(Source data)
◆ ◆ ◆ ◆ ◆ ◆ ◆

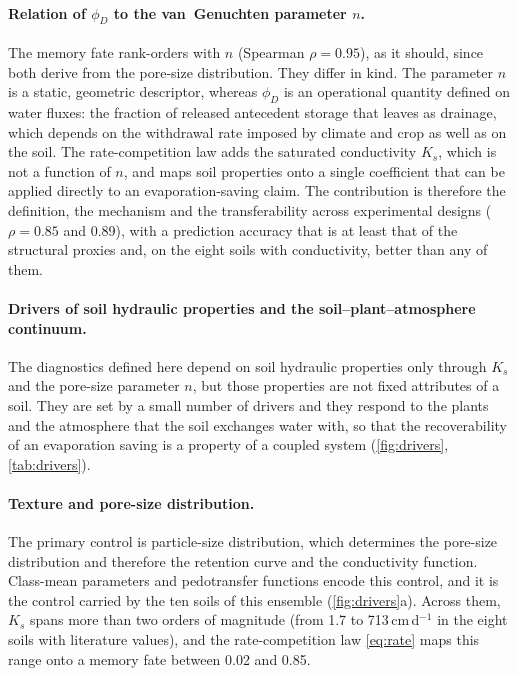 \documentclass[preprint,12pt,authoryear]{elsarticle}
\begin{document}
\paragraph{Relation of $\phi_D$ to the van~Genuchten parameter $n$.} The memory fate rank-orders with $n$ (Spearman $\rho=0.95$), as it should, since both derive from the pore-size distribution. They differ in kind. The parameter $n$ is a static, geometric descriptor, whereas $\phi_D$ is an operational quantity defined on water fluxes: the fraction of released antecedent storage that leaves as drainage, which depends on the withdrawal rate imposed by climate and crop as well as on the soil. The rate-competition law adds the saturated conductivity $K_s$, which is not a function of $n$, and maps soil properties onto a single coefficient that can be applied directly to an evaporation-saving claim. The contribution is therefore the definition, the mechanism and the transferability across experimental designs ($\rho=0.85$ and 0.89), with a prediction accuracy that is at least that of the structural proxies and, on the eight soils with conductivity, better than any of them.

\paragraph{Drivers of soil hydraulic properties and the soil--plant--atmosphere continuum.}
\label{sec:drivers}
The diagnostics defined here depend on soil hydraulic properties only through $K_s$ and the pore-size parameter $n$, but those properties are not fixed attributes of a soil. They are set by a small number of drivers and they respond to the plants and the atmosphere that the soil exchanges water with, so that the recoverability of an evaporation saving is a property of a coupled system (\cref{fig:drivers}, \cref{tab:drivers}).

\paragraph{Texture and pore-size distribution.} The primary control is particle-size distribution, which determines the pore-size distribution and therefore the retention curve and the conductivity function. Class-mean parameters and pedotransfer functions \citep{Carsel1988,Schaap2001,Saxton2006,Weber2024} encode this control, and it is the control carried by the ten soils of this ensemble (\cref{fig:drivers}a). Across them, $K_s$ spans more than two orders of magnitude (from 1.7 to 713\,cm\,d$^{-1}$ in the eight soils with literature values), and the rate-competition law \cref{eq:rate} maps this range onto a memory fate between 0.02 and 0.85.
\end{document}
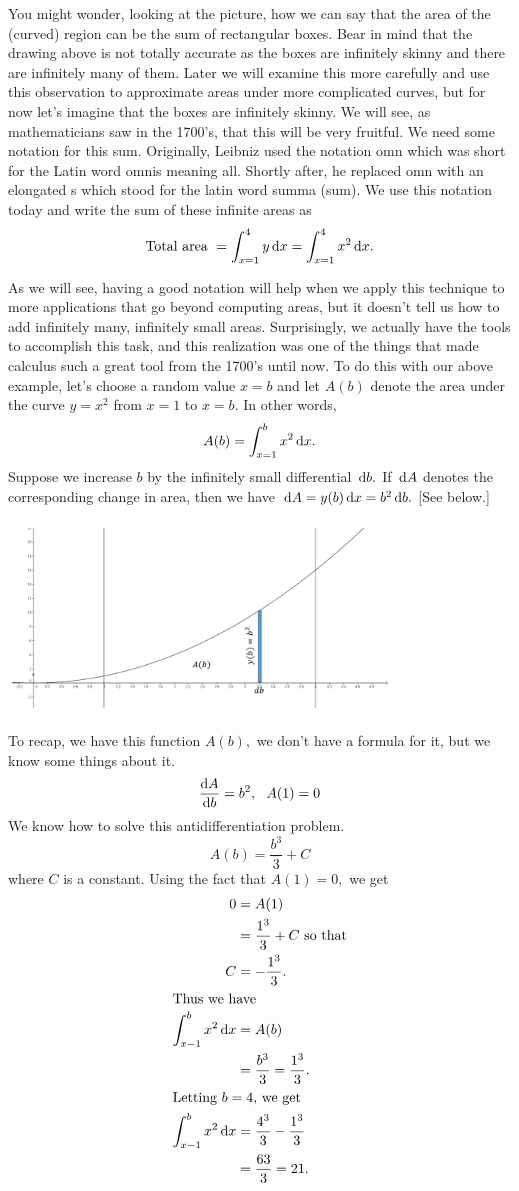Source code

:   You might wonder, looking at the picture, how we can say that the
  area of the (curved) region can be the sum of rectangular boxes.
  Bear in mind that the drawing above is not totally accurate as the
  boxes are infinitely skinny and there are infinitely many of them.
  Later we will examine this more carefully and use this observation
  to approximate areas under more complicated curves, but for now
  let’s imagine that the boxes are infinitely skinny.  We will see, as
  mathematicians saw in the 1700’s, that this will be very fruitful.
  We need some notation for this sum.  Originally, Leibniz used the
  notation omn which was short for the Latin word omnis meaning all.
  Shortly after, he replaced omn with an elongated s which stood for
  the latin word summa (sum).  We use this notation today and write
  the sum of these infinite areas as 
$$
\text{Total area } =\int_{x=1}^4 y \thinspace{\rm d}x =\int_{x=1}^4x^2 \thinspace{\rm d}x.
$$

As we will see, having a good notation will help when we apply this
technique to more applications that go beyond computing areas, but it
doesn’t tell us how to add infinitely many, infinitely small areas.
Surprisingly, we actually have the tools to accomplish this task, and
this realization was one of the things that made calculus such a great
tool from the 1700’s until now.  To do this with our above example,
let’s choose a random value $x=b$ and let $A(b)$ denote the area under the
curve $y=x^2$ from $x=1$ to $x=b.$  In other words,  
$$
A(b)=\int_{x=1}^bx^2 \thinspace{\rm d}x.
$$
Suppose we increase $b$ by the infinitely small differential $\thinspace{\rm d}b.$
If $\thinspace{\rm d}A$
denotes the corresponding change in area, then we have $\thinspace{\rm d}A=y(b)\thinspace{\rm d}x=b^2
\thinspace{\rm d}b.$ [See below.] \\
\centerline{\includegraphics*[height=2in,width=4in]{Figures/FTC-4}}
To recap, we have this function $A(b),$ we don’t have a formula for it,
but we know some things about it. 
$$
\frac{\text{d}{A}}{\text{d}{b}}=b^2,\ \      A(1)=0
$$
We know how to solve this antidifferentiation problem.
$$
A(b)=\frac{b^3}{3}+C
$$
where $C$ is a constant. Using the fact that $A(1)=0,$ we get
\begin{align*}
  0&=A(1)\\
   &=\frac{1^3}{3}+C \text{ so that}\\
  C&=-\frac{1^3}{3}.\\
\intertext{Thus we have}
\int_{x-1}^bx^2\thinspace{\rm d}x &= A(b)\\
&= \frac{b^3}{3}=\frac{1^3}{3}.\\
\intertext{Letting $b=4,$ we get} 
\int_{x-1}^bx^2\thinspace{\rm d}x &= \frac{4^3}{3}-\frac{1^3}{3}\\
&= \frac{63}{3}= 21.
\end{align*}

◆ ◆ ◆ ◆ ◆ ◆ ◆

• _What needs to be done_: Answer with a number only: how many lines above have the word "know"?

• _Answer_: 2